Problem Description
Given a connected undirected graph with n nodes and exactly one cycle, where nodes are numbered from 0 to n - 1, determine for each node the minimum distance to any node that is part of the cycle. The graph is represented by an edge list and the distance between nodes is defined as the minimum number of edges required to travel between them.
Key Insights
- The graph contains exactly one cycle; hence, all nodes not on the cycle are attached as trees.
- A strategy to identify the cycle is to iteratively remove leaf nodes (nodes with degree 1) until a cycle remains.
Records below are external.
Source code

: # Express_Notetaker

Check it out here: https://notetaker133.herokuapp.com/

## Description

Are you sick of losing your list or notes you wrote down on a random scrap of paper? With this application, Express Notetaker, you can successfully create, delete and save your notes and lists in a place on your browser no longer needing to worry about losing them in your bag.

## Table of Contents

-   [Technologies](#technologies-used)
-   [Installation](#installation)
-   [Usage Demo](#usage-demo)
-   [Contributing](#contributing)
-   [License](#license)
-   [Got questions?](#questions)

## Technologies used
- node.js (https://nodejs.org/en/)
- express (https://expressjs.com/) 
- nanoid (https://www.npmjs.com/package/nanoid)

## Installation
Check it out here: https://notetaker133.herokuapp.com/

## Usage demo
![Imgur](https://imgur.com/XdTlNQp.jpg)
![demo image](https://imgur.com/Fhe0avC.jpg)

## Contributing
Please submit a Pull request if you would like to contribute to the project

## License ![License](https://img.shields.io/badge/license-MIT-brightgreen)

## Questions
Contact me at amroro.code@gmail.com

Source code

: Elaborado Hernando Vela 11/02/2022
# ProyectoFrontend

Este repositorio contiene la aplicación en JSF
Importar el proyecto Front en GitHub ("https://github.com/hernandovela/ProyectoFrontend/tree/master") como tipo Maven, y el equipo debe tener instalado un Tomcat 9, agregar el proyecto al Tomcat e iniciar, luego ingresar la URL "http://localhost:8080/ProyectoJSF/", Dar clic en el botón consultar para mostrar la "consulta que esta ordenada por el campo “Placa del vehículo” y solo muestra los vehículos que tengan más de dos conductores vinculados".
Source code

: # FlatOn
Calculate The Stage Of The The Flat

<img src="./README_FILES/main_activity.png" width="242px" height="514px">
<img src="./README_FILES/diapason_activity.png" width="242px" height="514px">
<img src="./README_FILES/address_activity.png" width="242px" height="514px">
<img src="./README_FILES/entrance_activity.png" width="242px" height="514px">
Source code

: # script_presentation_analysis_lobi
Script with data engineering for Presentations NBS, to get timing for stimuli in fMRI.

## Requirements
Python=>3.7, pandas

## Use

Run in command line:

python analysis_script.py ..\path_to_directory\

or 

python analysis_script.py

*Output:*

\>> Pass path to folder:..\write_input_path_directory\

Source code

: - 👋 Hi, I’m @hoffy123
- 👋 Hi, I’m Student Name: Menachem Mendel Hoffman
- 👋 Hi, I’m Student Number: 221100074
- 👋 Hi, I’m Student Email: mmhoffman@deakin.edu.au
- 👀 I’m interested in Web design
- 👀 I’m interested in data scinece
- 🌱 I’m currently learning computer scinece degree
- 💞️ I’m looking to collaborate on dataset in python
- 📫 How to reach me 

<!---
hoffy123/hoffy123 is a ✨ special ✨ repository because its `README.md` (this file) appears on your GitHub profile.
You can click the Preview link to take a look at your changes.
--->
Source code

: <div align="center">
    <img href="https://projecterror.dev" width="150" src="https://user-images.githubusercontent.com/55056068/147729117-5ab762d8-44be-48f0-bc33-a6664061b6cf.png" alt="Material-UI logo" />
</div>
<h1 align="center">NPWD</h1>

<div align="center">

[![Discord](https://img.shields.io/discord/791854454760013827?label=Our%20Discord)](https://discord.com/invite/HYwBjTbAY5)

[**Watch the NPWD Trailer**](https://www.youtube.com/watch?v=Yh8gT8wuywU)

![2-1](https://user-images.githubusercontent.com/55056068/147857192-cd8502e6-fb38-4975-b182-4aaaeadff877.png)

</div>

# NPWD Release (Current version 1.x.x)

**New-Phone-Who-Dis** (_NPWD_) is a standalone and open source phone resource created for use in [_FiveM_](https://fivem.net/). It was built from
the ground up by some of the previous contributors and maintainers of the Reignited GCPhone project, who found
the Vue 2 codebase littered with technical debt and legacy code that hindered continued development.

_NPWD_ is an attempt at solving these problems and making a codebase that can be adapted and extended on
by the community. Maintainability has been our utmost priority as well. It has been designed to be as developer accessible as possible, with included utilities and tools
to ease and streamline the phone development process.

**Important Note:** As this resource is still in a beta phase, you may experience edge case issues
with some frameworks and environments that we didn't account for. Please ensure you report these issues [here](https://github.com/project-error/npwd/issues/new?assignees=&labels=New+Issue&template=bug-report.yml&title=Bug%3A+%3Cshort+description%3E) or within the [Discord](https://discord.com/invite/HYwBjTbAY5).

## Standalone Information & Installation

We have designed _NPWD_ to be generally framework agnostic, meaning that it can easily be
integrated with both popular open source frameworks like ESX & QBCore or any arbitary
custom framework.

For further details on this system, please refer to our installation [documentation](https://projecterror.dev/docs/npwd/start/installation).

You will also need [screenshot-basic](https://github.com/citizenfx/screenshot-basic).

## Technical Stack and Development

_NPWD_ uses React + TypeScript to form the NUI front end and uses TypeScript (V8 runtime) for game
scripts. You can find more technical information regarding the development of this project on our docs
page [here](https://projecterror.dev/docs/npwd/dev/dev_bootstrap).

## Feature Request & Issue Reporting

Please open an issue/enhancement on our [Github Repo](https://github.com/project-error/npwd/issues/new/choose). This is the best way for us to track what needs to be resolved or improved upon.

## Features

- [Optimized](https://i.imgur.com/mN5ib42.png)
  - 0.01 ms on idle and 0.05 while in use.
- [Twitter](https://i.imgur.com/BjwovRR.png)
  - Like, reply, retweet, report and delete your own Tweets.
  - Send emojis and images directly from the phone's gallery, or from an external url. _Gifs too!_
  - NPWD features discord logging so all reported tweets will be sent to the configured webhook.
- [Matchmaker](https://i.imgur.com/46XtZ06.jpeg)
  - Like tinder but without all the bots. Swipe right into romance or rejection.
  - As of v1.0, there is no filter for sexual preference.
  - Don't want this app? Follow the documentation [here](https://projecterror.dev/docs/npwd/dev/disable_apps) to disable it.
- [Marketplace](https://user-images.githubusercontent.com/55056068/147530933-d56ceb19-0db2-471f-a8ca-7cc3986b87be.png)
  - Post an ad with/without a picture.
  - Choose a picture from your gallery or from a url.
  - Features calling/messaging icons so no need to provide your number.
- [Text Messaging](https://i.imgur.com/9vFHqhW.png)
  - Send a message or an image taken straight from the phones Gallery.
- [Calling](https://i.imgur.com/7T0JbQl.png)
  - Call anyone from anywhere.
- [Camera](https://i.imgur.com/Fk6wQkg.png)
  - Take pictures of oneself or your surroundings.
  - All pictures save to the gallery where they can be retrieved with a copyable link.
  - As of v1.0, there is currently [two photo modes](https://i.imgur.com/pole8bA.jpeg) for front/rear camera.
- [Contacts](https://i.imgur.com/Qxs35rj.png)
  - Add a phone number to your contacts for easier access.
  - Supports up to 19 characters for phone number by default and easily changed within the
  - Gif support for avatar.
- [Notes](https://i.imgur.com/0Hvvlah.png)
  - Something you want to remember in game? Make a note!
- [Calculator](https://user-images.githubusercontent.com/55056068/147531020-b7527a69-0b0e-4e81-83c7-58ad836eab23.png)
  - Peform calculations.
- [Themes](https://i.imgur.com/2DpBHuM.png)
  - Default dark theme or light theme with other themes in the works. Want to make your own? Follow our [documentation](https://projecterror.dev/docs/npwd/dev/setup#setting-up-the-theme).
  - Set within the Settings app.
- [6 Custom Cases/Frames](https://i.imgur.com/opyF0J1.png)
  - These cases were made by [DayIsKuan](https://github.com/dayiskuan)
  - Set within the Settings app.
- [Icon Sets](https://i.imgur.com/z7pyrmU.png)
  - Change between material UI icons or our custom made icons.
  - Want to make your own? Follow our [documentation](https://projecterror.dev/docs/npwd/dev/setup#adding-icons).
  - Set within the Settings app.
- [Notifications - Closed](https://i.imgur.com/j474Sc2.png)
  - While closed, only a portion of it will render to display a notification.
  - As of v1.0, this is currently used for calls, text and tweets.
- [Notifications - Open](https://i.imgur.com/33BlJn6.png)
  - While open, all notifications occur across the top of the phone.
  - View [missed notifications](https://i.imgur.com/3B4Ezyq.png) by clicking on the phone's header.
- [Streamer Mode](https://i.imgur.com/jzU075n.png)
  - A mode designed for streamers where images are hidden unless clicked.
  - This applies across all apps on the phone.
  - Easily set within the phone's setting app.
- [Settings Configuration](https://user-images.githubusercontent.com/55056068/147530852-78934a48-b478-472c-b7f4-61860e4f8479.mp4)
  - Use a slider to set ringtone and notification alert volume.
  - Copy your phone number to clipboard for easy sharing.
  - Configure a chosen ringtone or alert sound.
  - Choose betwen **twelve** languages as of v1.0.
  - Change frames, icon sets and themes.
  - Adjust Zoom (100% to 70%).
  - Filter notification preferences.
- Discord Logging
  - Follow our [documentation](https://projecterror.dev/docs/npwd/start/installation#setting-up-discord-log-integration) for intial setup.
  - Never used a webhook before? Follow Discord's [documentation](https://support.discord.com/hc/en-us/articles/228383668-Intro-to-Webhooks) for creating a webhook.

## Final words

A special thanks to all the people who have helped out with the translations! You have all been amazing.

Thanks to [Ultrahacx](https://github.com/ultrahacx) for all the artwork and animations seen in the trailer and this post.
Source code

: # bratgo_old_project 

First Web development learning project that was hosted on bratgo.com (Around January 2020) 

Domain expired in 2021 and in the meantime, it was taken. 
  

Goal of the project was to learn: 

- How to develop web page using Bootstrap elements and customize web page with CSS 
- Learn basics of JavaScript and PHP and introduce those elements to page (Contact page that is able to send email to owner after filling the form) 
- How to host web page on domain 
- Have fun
- Once the cycle nodes are identified, a multi-source BFS from these nodes efficiently computes the minimum distance for every node.
- Using a deque or queue makes the BFS traversal efficient for level-order propagation.
- The solution leverages both DFS-like (or topological peeling) and BFS techniques.
Space and Time Complexity
Time Complexity: O(n) – Each node and edge is processed a constant number of times during the leaf removal and BFS steps. Space Complexity: O(n) – Additional storage is used for the graph representation, degree count, and auxiliary queues/arrays.
Solution
The solution follows a two-step approach:
- Identify cycle nodes by iterative leaf removal. Build an adjacency list from the edges and track the degree of each node. Enqueue nodes with degree 1 and remove them until no leaves remain. The remaining nodes are part of the cycle.
- Perform a multi-source BFS starting from all cycle nodes (distance assigned as 0). Propagate the distance to every other node in the graph by updating the neighbor’s distance if not already visited.
This approach simplifies cycle detection without needing complex DFS backtracking and then efficiently computes distances using breadth-first traversal.